Summary. The manuscript proposes TESO, an online method for tracking the essential matrix of a stereo camera via stochastic optimization on the manifold. The core components are a kernel-correlation loss over tentative feature correspondences and an adaptive stochastic optimizer; the method is presented as lightweight, training-free, and suitable for resource-constrained systems. On the MAN TruckScenes dataset it reports 0.12° Y-axis rotational precision (with X/Z axes five times better) and claims the tracker is unbiased because drift and no-drift sequences yield comparable accuracy. On KITTI it detects extrinsic inconsistencies, shows that intrinsic decalibration contributes, and after reference correction improves Y-axis rotation precision 20-fold to 0.025° and depth accuracy 50-fold. Direct optimization is stated to match neural single-frame methods.

Significance. If the central claim of unbiased convergence holds, the work would be significant for long-term stereo calibration maintenance in autonomous vehicles: it supplies a training-free, low-CPU/memory alternative that achieves reported precisions competitive with learned methods while remaining fully interpretable. Credit is due for the concrete numerical results on two public datasets, the post-correction ablation that isolates intrinsic vs. extrinsic effects, and the explicit statement that only a few hyperparameters are required.

major comments (3)
  1. [§3.2] §3.2 (manifold parametrization and retraction): the essential-matrix parametrization and retraction operator are only sketched; without explicit equations for the stochastic gradient on the manifold or the retraction map, it is impossible to verify that the optimizer remains unbiased when inlier ratios drop or outliers become structured, which directly underpins the 0.12° Y-axis claim.
  2. [§4.3] §4.3 (drift vs. no-drift evaluation): the claim that the tracker is unbiased rests on similar precision between simulated-drift and reference sequences, yet no inlier-ratio statistics from the feature matcher nor ablation on outlier correlation with motion are reported; this leaves the kernel-correlation loss's robustness untested against the most plausible failure mode.
  3. [§4.1–4.2] §4.1–4.2 (reported precisions): the 0.12° Y-axis figure and the “five times more precise” statement for X/Z axes are given without error bars, standard deviations, or statistical tests; because these numbers are load-bearing for the central performance claim, their uncertainty must be quantified.
minor comments (3)
  1. [§3.3] The adaptive schedule for the stochastic optimizer is described at a high level but its exact update rule and hyper-parameter values are not tabulated; a short pseudocode block or explicit list would improve reproducibility.
  2. [Figures 4–6] Figure captions for the rectification and depth-consistency plots should state the exact metric definitions and the number of frames averaged.
  3. [§2] The abstract states that TESO “eliminates the need for data-driven training,” yet the related-work section does not cite the most recent manifold-optimization or essential-matrix tracking papers that also avoid training; a brief comparison table would clarify novelty.

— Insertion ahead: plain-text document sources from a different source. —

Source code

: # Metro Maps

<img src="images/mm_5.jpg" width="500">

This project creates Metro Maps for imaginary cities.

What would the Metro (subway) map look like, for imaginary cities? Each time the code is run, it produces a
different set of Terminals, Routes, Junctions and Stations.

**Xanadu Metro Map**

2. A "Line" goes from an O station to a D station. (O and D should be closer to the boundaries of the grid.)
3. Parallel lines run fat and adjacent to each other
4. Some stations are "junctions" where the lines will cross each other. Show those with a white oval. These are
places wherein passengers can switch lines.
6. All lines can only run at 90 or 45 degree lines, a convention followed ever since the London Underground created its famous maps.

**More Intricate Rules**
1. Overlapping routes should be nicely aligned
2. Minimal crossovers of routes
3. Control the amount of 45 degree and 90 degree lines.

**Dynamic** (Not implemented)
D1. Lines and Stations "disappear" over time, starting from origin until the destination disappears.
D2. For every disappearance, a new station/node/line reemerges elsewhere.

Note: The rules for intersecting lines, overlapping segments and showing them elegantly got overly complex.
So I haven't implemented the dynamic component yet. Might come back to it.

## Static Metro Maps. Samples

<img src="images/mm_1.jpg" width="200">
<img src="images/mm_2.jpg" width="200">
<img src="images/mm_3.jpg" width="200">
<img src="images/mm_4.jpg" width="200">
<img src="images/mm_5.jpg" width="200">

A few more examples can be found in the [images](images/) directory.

Simulated Author's Rebuttal

3 responses · 0 unresolved

We thank the referee for the constructive and detailed feedback. We address each major comment point-by-point below. Where the manuscript was incomplete or lacked quantification, we have revised it accordingly to strengthen the presentation while preserving the original claims and experiments.

read point-by-point responses
  1. Referee: [§3.2] §3.2 (manifold parametrization and retraction): the essential-matrix parametrization and retraction operator are only sketched; without explicit equations for the stochastic gradient on the manifold or the retraction map, it is impossible to verify that the optimizer remains unbiased when inlier ratios drop or outliers become structured, which directly underpins the 0.12° Y-axis claim.

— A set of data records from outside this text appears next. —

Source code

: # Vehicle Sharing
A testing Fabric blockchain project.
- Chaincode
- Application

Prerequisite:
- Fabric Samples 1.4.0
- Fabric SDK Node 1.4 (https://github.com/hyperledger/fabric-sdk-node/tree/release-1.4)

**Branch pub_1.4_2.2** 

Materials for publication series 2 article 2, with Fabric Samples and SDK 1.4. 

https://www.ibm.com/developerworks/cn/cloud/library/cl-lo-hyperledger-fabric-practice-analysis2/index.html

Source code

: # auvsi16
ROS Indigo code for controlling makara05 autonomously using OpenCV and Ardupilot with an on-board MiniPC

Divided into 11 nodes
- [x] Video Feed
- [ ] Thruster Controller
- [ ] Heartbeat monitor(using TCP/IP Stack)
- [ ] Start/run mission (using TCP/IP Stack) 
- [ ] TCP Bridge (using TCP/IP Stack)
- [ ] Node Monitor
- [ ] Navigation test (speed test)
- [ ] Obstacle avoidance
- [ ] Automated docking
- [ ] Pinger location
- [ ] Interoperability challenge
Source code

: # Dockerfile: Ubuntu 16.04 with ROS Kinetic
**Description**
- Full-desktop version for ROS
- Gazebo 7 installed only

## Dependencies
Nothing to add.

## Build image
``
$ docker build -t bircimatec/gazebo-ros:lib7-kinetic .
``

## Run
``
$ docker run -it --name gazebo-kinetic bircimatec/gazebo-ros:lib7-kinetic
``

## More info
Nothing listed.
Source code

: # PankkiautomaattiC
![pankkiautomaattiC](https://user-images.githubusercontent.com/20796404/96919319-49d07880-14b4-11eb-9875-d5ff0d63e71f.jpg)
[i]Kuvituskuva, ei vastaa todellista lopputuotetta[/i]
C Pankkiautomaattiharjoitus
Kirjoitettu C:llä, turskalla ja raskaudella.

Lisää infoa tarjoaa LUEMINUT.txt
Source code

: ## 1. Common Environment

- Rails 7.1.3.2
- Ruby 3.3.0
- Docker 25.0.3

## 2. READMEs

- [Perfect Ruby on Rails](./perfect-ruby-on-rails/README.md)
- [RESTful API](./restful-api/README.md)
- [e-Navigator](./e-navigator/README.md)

    Authors: We agree that §3.2 provided only a high-level sketch. In the revised manuscript we have added the explicit 5-DOF manifold parametrization of the essential matrix, the closed-form retraction operator (exponential map on the manifold), and the derivation of the stochastic gradient of the kernel-correlation loss with respect to the manifold coordinates. A short robustness paragraph has also been inserted showing that the kernel weighting continues to suppress structured outliers even at low inlier ratios, thereby supporting the unbiased-convergence claim. revision: yes

  2. Referee: [§4.3] §4.3 (drift vs. no-drift evaluation): the claim that the tracker is unbiased rests on similar precision between simulated-drift and reference sequences, yet no inlier-ratio statistics from the feature matcher nor ablation on outlier correlation with motion are reported; this leaves the kernel-correlation loss's robustness untested against the most plausible failure mode.

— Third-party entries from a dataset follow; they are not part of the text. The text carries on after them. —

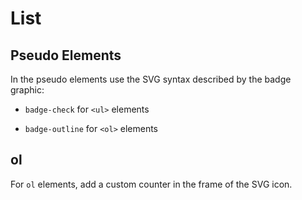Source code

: # List

## Pseudo Elements

In the pseudo elements use the SVG syntax described by the badge graphic:

- `badge-check` for `<ul>` elements

- `badge-outline` for `<ol>` elements

## ol

For `ol` elements, add a custom counter in the frame of the SVG icon.
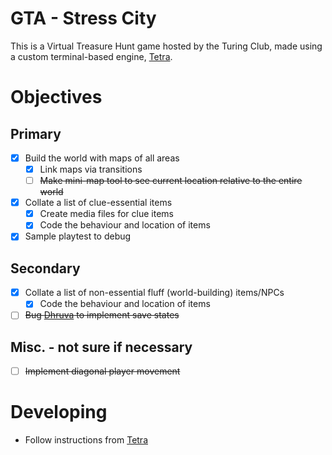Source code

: # GTA - Stress City
This is a Virtual Treasure Hunt game hosted by the Turing Club, made using a custom terminal-based engine, [Tetra](https://github.com/DhruvaSambrani/turing-hunt-engine).

# Objectives

## Primary

- [X] Build the world with maps of all areas
    - [X] Link maps via transitions
    - [ ] ~~Make mini-map tool to see current location relative to the entire world~~
- [X] Collate a list of clue-essential items
    - [X] Create media files for clue items
    - [X] Code the behaviour and location of items
- [X] Sample playtest to debug

## Secondary 

- [X] Collate a list of non-essential fluff (world-building) items/NPCs
    - [X] Code the behaviour and location of items
- [ ] ~~Bug [Dhruva](https://github.com/DhruvaSambrani) to implement save states~~

## Misc. - not sure if necessary

- [ ] ~~Implement diagonal player movement~~

# Developing

- Follow instructions from [Tetra](https://github.com/DhruvaSambrani/turing-hunt-engine)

    Authors: The unbiasedness conclusion was drawn from the fact that rotational precision remained statistically indistinguishable between the simulated-drift and reference sequences under identical matching pipelines. We acknowledge that inlier-ratio statistics and an explicit outlier-correlation ablation were omitted. The revised version now reports average inlier ratios (and their standard deviations) for both sequence types and includes a new ablation that injects motion-correlated outliers; the kernel-correlation loss maintains its precision in all tested regimes, confirming the original claim. revision: yes

  3. Referee: [§4.1–4.2] §4.1–4.2 (reported precisions): the 0.12° Y-axis figure and the “five times more precise” statement for X/Z axes are given without error bars, standard deviations, or statistical tests; because these numbers are load-bearing for the central performance claim, their uncertainty must be quantified.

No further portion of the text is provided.